The RBA has been front and centre this week, with the May meeting followed by a speech by Governor Lowe, then the release of the latest Statement on Monetary Policy (SoMP), points out Elliot Clarke, Research Analyst at Westpac.

Key Quotes

“Changes to the SoMP forecasts were subtle. Growth in 2018 and 2019 was held at 3.25%, while 2018 inflation was edged up to 2.00% (from 1.75%) following six months of 2% annualised core inflation. In contrast, the unemployment rate forecast for December 2018 was nudged up to 5.50% from 5.25%.”

“Broadly this implies that the RBA continue to expect growth to move above trend over the coming year and remain there. As a consequence, wages and inflation growth should accelerate – though on this point, Governor Lowe made clear in his speech that there has been very limited evidence of improvement to date. The edging higher of the unemployment rate forecast is simply a reflection of softer employment growth in February and March. They still believe the unemployment rate will move lower come 2019.”

“Westpac’s view remains more circumspect. We see growth holding a little below trend on average through 2018 and 2019 and, as a result, anticipate little progress on wages and inflation growth. Combined with the broad-based softening of the housing market, there is little to no justification for a rate hike in 2018 or 2019. In terms of the risks: to the upside the labour market will be key; to the downside the effect of macro-prudential regulation on credit growth and housing is crucial.”

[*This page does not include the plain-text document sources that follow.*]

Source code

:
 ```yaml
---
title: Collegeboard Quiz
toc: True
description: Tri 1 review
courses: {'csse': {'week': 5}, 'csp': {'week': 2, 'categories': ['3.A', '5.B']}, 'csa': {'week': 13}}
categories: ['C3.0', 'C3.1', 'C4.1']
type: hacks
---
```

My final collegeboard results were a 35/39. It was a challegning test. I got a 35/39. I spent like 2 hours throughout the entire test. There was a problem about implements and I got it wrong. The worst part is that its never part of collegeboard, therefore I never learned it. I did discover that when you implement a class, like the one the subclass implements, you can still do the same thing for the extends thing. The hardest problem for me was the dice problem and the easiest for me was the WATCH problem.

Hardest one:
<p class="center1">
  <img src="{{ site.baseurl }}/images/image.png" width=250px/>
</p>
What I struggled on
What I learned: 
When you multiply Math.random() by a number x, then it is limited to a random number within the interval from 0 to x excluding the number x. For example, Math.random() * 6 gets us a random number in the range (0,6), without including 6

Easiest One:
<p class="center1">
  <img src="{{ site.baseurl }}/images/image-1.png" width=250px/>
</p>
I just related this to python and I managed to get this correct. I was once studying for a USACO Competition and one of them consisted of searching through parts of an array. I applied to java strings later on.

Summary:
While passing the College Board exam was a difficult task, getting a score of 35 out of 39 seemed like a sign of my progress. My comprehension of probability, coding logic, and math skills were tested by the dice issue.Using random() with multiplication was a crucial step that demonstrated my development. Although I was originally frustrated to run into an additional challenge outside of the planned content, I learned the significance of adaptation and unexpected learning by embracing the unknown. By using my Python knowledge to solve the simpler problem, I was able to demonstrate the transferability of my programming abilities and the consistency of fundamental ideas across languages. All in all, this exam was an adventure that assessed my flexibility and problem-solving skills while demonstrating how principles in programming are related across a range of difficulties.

‘Now as we end this week, for Australia, all eyes shift to next Tuesday’s Federal Budget. Often key initiatives are floated ahead of the event, but in this instance little information is available. We know that strength in commodity prices and employment growth have delivered a much-improved starting point for the Budget projections. For the most part, it seems that this windfall will be spent on personal tax cuts and the cancellation of the planned increase in the Medicare levy surcharge (previously announced to fund the NDIS). Additional spending on infrastructure; health; aged care; education and the environment is also expected.”